After graduating high school more than four years ago, 22-year-old Valaria Wiens, wife of assistant squash coach Hansi Wiens, was accepted as a member of the Class of 2013, and will have the opportunity to play for the women's varsity squash team at the College.
Wiens will enter as a freshman and compete on the team, which is coached by John Powers and assisted by both her husband and Ken Cucuel.
Originally from Russia, Wiens finished her final years of high school in Germany, where she first began playing squash. Even with only six years of playing experience, Wiens is expected to be the star of next year's team, and will likely help build on the success of this year's team, which has a record of 8-4 (0-3 Ivy), Wiens said
"She trains twice a day, and she trains very hard," he said. "When she wants to do something she not only does it, but she does it well."
For Wiens -- who as a child was competitive in both diving and high jump in Russia -- playing squash was not always an effortless endeavor.
At age 16, upon entering squash tournaments, Wiens found herself struggling as she was relatively new to the sport.
"At that age, people aren't very nice, and I would get teased a lot for not playing well," she said. "So that was what really motivated me to work hard and get better."
But bad sportsmanship was not the only thing Wiens has had to stomach since her introduction to the sport -- she also spent close to one month in prison.
Upon arriving in the United States in 2007, Wiens was granted a 90-day period to stay in the country, under a visa waiver program that allows citizens of certain countries to enter the United States.

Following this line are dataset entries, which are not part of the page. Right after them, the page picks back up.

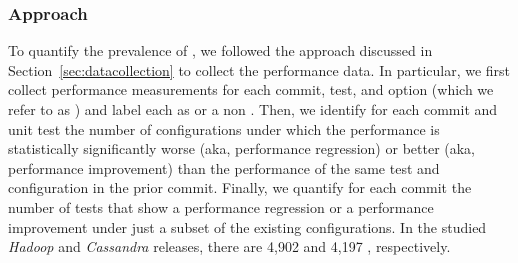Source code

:  
\subsubsection*{Approach}
To quantify the prevalence of \inconsistent, we followed the approach discussed in Section~\ref{sec:datacollection} to collect the performance data. In particular, we first collect performance measurements for each commit, test, and option (which we refer to as \textbf{\instance}) and label each \instance as \inconsistent or a non \inconsistent. %
Then, we identify for each commit and unit test the number of configurations under which the performance is statistically significantly worse (aka, performance regression) or better (aka, performance improvement) than the performance of the same test and configuration in the prior commit. Finally, we quantify for each commit the number of tests that show a performance regression or a performance improvement under just a subset of the existing configurations. 
In the studied \emph{Hadoop} and \emph{Cassandra} releases, there are 4,902 and 4,197 \instance, respectively.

Remaining in the country longer than 90 days would mean risking deportation.
A problem with a poorly written I-94 form led to Wiens' arrest at the U.S. border on Oct. 12, 2007.
"I misread the final date before which I had to leave," Wiens said. "It read October 3rd, but I thought it said the 13th, so when I left on the 12th, I technically overstayed my visit by nine days."
Wiens was arrested by U.S. Customs and Border Patrol for violating the terms of her visit. Wiens said she was told that she would be held for just three days, but was then held for 28 days, The Dartmouth reported in 2007.
While in prison, Wiens sought to plan for the possibility of being deported. That outcome would also have barred her from returning to the United States for 10 years. Wiens particularly considered the fate of her husband, who had just begun working for Dartmouth and had said he hoped to stay.
Wiens' deportation order was eventually vacated after a 28 day effort led by members of the Dartmouth community.
"At the time this happened, there was just so much support from the community, and there was a lawyer here who helped us to get her out," coach Wiens said.
Wiens' travel restrictions are now fully lifted.
After her five-year hiatus from school, Wiens said she is now ready to continue her education.
"Once I graduated from high school, I immediately went to Spain, so I never really got to study," she said. "But a year ago there came a point when I just really wanted to start again, and especially after seeing the whole education system in Russia, I now feel so lucky to have the opportunity to receive an Ivy League education."
Wiens applied in the first full admissions cycle since Dartmouth announced that it would consider applications from international students on a need-blind basis, a factor that played highly into her decision to apply for the Class of 2013, she said.
At 22, Wiens will be among the oldest members of the team, but has already forged a strong bond with this year's squad, and has also met some of the incoming members.
"My aim is to win the championship next year, and for the first time for Dartmouth," she said.
And as for coach Wiens, he expects next year's team dynamic to stay consistent.
"Well, with this relationship it will definitely be an awkward situation, but the whole team knows her and some have even played with her, so we will figure something out," he said.
Hansi Wiens is currently in his second year as assistant coach at Dartmouth. Before coming to Hanover, Wiens coached and managed the Balearic Islands club team in Spain for three years. As a player, he was a nine-time German Close champion and was ranked in the top 10 internationally, representing his country in team competition 146 times.